The next theme concerns the nature of the Good. In Plato's analysis, the Good is the highest principle of the universe. Greek philosophers before Plato were accustomed to calling the highest principle "God" or "the divine." Plato's followers assumed that he had been founding a new religion. The understanding of Plato that early Christians inherited assumed that the goal and deep foundation of paideia was knowledge of the divine.

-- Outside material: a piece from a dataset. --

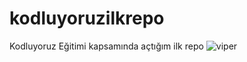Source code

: # kodluyoruzilkrepo
Kodluyoruz Eğitimi kapsamında açtığım ilk repo
![viper](https://cimg1.ibsrv.net/ibimg/hgm/1920x1080-1/100/562/geigercars-dodge-viper_100562145.jpg)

The third theme has to do with the teacher of paideia. Taking his own teacher Socrates as the ideal teacher, Plato argues that, strictly speaking -- virtue cannot be taught. The Sophist proposed to teach virtue by conveying information about what other thinkers had taught about virtue and by training in techniques of rhetoric and argument. But what is needed in order to be shaped by virtue is "to recognize one supreme standard, which was binding on all alike because it expressed the innermost nature" [6] of human beings. Knowing the Good involves not only knowing the divine but also a deep knowing of one's own humanity. Like Socrates, who always had claimed that he had nothing to teach anyone, the teacher of virtue can at most serve as a midwife for someone else coming to that knowledge of self which is at the same time knowledge of the divine, that is, knowledge of the Good. It comes through contemplation that yields intuitive insight or gnosis of the Good.

The final theme has to do with the student. Paideia requires conversion, "the wheeling around of the 'whole soul' toward the light of the Idea of Good, the divine origin of the universe" [7] Conversion has to happen in order for one to have intuitive insight into the Good. It comes as the culmination of a long educational process like "slow vegetable growth." [8] Like vegetable growth, it requires a climate and nutrients that, Plato believed, must be provided by the social atmosphere of the city. Unlike the Sophists' highly individualistic view of paideia, Plato stressed its inherently social nature.

It is important to note one feature of Plato's "self~conscious ideal" of paideia: It is the result of the hunt for the essence of the subject studied in paideia "the Good." Plato thought that one could show the underlying unity of the apparent plurality of the virtues by discovering something that was identically the same in all of them, the Good, the essence of moral virtue. It is one and the same thing in all of the virtues, even though the virtues themselves differ from one another. It is the one subject that we seek to understand better through paideia. Hence, although particular, concrete occasions of paideia, the actual practices of paideia, we might say, appear to be both many and enormously diverse, they are "really" all identical with one another because they are practices through which people are shaped by one selfsame reality, the Good.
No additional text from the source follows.